The court conducted an extrinsic similarity analysis of the second version of plaintiff’s screenplay and the defendants’ movie, and held that there are some “generic similarities” between the works. Both works concern an over-controlling mother in law who schemes to keep her son from marrying his new-found girlfriend, and there were some minor similarities in those schemes. For example, both mothers in law investigate the future bride’s past, hoping that they will discover something that would induce their son to end the relationship; and both mothers in law also attempt to bring another attractive woman to their son’s attention to divert his focus away from the future bride.

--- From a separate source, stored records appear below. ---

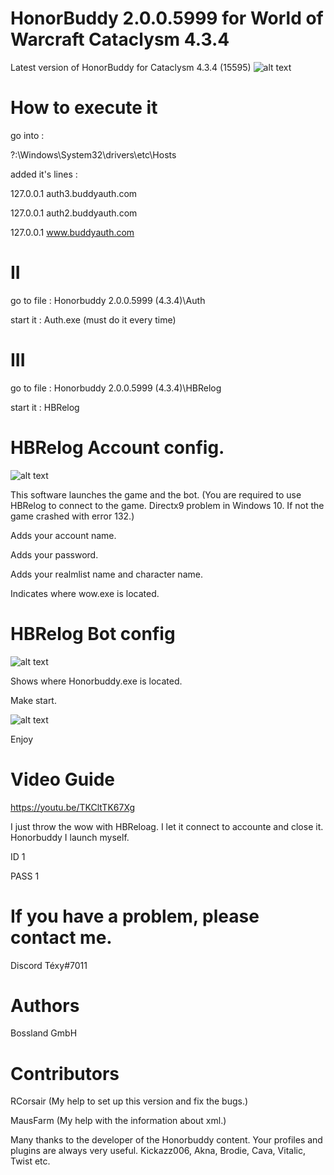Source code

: # HonorBuddy 2.0.0.5999 for World of Warcraft Cataclysm 4.3.4
Latest version of HonorBuddy for Cataclysm 4.3.4 (15595)
![alt text](https://i.ibb.co/brmGbbC/2.png)

# How to execute it 

go into :

?:\Windows\System32\drivers\etc\Hosts

added it's lines :

127.0.0.1 auth3.buddyauth.com

127.0.0.1 auth2.buddyauth.com

127.0.0.1 www.buddyauth.com

# II
go to file : Honorbuddy 2.0.0.5999 (4.3.4)\Auth

start it : Auth.exe (must do it every time)

# III
go to file : Honorbuddy 2.0.0.5999 (4.3.4)\HBRelog

start it : HBRelog 
# HBRelog Account config.
![alt text](https://i.ibb.co/zQgt7Bc/1.png)

This software launches the game and the bot.  (You are required to use HBRelog to connect to the game. Directx9 problem in Windows 10. If not the game crashed with error 132.)

Adds your account name. 

Adds your password.

Adds your realmlist name and character name.

Indicates where wow.exe is located.
# HBRelog Bot config
![alt text](https://i.ibb.co/YQxJwrv/2.png)

Shows where Honorbuddy.exe is located.

Make start.

![alt text](https://i.ibb.co/6sG7NRk/3.png)

Enjoy

# Video Guide 
https://youtu.be/TKCltTK67Xg


I just throw the wow with HBReloag. I let it connect to accounte and close it. Honorbuddy I launch myself.

ID 1

PASS 1

# If you have a problem, please contact me.
Discord Téxy#7011

# Authors
Bossland GmbH

# Contributors
RCorsair (My help to set up this version and fix the bugs.)

MausFarm (My help with the information about xml.)

Many thanks to the developer of the Honorbuddy content. Your profiles and plugins are always very useful.
Kickazz006, Akna, Brodie, Cava, Vitalic, Twist etc.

According to the court, “these similarities pale, however, in comparison to vast differences in characters, plot, mood, and themes between the two works.” Plaintiff’s screenplay is a dark story, while defendant’s film is a comedy. The characters in the two works are quite different: the male character in plaintiff’s movie is weak and immature, lives with his mother, and is psychologically inseparable from her, while the corresponding character in defendants’ motion picture does not live with his mother, is a successful and happy professional, and is not submissive to his mother’s every request. In plaintiff’s screenplay, the mother in law is an unhappy woman who lives in a poor neighborhood while the mother in law in defendant’s movie is a successful professional who lives in an expensive estate. The girlfriend in the plaintiff’s screenplay is a journalist who has been passed over for a promotion and who is investigating a corporate scandal. In the defendants’ movie, the girlfriend is a dog-walker with artistic aspirations.

The court also held that, compared to the second version of plaintiff’s work, the third and fourth versions are much less similar to defendants’ movie, due to a series of subplots and secondary characters that take the later versions in an entirely new direction.

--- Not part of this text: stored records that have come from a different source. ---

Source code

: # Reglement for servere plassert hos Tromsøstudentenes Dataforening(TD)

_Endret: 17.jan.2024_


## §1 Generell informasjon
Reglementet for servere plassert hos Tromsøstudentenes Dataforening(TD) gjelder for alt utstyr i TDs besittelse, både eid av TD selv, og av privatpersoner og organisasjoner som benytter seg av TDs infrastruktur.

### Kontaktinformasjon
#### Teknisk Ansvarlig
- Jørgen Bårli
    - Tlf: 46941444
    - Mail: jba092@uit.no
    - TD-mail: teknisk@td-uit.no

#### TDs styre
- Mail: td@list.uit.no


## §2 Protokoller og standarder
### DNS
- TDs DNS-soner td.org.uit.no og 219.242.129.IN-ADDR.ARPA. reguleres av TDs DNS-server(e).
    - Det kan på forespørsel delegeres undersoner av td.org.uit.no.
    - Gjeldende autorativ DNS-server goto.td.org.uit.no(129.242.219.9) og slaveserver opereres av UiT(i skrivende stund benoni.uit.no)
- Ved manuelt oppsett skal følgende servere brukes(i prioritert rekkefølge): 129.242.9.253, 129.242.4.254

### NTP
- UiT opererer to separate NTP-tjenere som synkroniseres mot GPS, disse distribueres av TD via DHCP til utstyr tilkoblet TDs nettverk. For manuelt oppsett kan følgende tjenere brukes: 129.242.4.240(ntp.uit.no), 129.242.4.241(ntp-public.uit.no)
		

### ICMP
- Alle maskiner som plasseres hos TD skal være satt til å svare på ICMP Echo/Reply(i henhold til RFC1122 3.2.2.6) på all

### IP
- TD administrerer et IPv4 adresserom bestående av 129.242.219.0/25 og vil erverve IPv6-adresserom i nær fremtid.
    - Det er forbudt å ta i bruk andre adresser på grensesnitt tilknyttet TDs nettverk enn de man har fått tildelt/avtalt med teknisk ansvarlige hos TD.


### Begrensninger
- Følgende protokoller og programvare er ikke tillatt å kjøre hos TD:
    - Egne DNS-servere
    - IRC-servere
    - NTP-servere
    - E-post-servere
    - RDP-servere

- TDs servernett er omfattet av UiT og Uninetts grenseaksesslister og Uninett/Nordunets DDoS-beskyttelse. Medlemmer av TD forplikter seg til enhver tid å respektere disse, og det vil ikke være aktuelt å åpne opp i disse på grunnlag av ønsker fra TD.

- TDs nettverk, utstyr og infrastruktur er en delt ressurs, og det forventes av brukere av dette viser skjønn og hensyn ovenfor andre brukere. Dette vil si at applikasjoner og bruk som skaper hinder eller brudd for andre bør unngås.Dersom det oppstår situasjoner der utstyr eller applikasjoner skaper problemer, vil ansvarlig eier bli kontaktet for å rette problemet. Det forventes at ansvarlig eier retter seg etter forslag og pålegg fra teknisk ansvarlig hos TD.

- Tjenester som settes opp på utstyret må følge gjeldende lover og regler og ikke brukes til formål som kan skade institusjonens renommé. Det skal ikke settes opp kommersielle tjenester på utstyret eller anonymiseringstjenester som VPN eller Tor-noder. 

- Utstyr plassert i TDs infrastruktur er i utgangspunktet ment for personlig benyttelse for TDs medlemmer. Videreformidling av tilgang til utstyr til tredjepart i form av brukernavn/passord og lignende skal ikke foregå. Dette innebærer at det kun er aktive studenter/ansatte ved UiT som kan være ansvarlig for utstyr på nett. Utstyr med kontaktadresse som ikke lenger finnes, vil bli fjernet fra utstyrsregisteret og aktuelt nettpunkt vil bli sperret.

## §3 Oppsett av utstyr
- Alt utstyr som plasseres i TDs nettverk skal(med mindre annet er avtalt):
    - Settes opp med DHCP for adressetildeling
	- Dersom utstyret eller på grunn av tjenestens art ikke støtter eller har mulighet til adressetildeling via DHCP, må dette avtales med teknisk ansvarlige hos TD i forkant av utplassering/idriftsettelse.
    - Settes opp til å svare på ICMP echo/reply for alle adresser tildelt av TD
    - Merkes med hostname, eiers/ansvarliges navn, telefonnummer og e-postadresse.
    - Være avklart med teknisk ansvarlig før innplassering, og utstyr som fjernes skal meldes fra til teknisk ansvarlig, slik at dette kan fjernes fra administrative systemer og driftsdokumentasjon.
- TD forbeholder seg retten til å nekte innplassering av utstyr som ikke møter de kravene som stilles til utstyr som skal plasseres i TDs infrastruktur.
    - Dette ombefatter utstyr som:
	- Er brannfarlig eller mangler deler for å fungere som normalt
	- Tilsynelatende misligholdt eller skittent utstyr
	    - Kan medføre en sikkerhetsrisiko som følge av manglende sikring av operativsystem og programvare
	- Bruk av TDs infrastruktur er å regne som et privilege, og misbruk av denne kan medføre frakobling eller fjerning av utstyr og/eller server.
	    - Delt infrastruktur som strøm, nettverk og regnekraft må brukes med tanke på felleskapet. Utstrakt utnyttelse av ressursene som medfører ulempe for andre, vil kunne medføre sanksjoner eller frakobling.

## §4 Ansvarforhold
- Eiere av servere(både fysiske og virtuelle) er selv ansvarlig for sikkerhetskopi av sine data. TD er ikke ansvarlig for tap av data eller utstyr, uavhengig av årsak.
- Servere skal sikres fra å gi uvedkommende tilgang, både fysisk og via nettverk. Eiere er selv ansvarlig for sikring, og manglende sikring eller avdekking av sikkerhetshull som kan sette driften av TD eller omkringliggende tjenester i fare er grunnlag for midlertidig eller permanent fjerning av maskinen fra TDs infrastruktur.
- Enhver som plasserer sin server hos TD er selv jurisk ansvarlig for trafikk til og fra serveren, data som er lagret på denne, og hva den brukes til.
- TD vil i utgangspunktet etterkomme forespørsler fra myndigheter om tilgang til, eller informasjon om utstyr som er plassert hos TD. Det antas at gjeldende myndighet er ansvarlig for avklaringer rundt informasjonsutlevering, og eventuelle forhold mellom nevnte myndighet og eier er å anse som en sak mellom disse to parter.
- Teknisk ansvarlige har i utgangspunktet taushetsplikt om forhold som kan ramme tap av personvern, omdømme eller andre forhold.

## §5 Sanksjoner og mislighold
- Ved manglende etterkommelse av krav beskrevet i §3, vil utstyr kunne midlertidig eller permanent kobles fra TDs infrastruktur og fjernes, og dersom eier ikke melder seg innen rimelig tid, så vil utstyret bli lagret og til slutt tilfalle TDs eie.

Finally, the court also rejected the plaintiff’s argument that the copyright registrations for the second, third, and fourth versions of her screenplay “relate back” to the first, such that plaintiff could bring a claim for infringement of the first version of her work even though the work is not registered. According to the court, other courts have at times found that registration of a derivative work relates back to the earlier versions when the earlier versions are included in the derivative. However, the court held that the “relating back” theory does not help plaintiff’s case survive the motion to dismiss. “To the extent that the later versions relate back to the first – meaning that they include the first version in whole or in part – the court has already evaluated the material and found that no substantial similarity exists. To the extent that plaintiff’s case depends on elements specific to the first screenplay, the later works cannot relate back, because they do not include the elements. Therefore, plaintiff may not resort to the first draft of her screenplay to defeat defendants’ motion to dismiss.”